Task requirements: Using the data below, gather each line that includes the word "djangocfg".
**** Records for this exercise ****
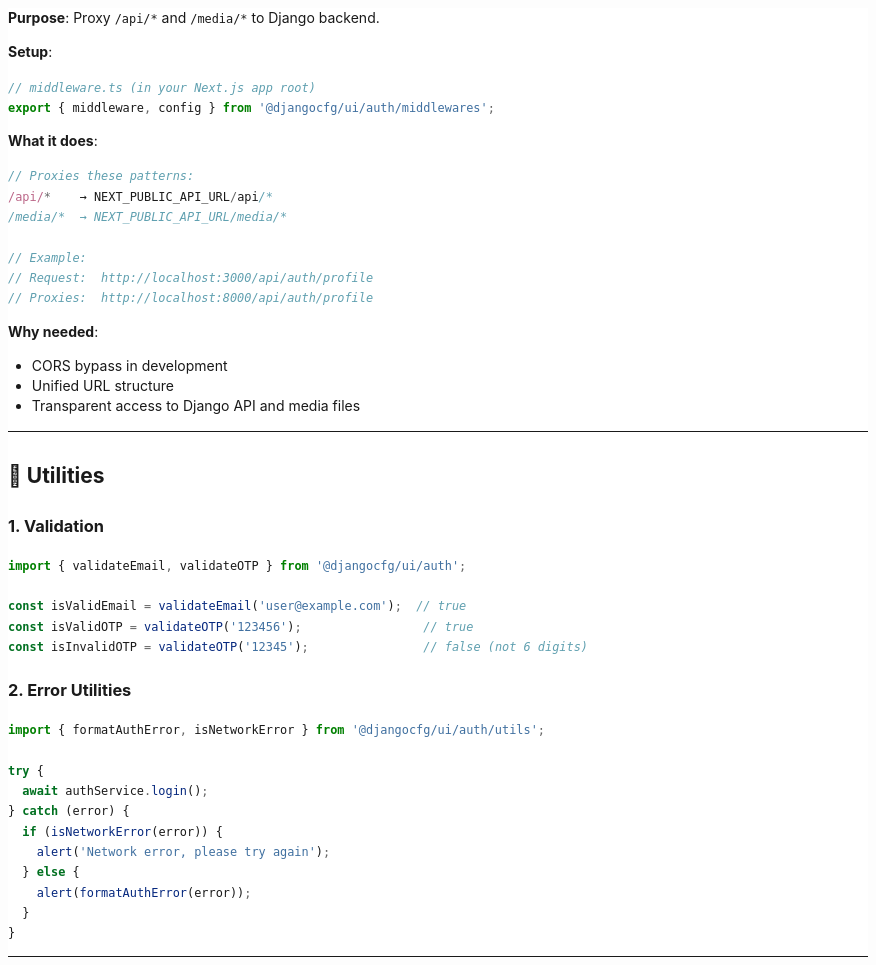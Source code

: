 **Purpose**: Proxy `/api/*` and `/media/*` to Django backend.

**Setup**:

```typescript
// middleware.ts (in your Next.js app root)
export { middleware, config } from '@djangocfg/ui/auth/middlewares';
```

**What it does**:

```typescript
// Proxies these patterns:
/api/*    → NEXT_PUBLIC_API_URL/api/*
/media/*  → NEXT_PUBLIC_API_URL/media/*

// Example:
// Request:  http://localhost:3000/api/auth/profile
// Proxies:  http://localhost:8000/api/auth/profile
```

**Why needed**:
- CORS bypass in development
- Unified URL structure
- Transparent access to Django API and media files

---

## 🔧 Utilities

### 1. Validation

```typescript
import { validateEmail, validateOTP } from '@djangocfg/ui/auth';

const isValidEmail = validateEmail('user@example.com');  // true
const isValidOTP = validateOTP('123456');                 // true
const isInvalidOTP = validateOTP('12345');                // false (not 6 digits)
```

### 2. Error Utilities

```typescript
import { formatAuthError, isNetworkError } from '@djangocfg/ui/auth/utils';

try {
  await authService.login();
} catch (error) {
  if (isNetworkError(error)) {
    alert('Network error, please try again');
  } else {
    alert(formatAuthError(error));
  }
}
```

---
****
Written solution:
export { middleware, config } from '@djangocfg/ui/auth/middlewares';
import { validateEmail, validateOTP } from '@djangocfg/ui/auth';
import { formatAuthError, isNetworkError } from '@djangocfg/ui/auth/utils';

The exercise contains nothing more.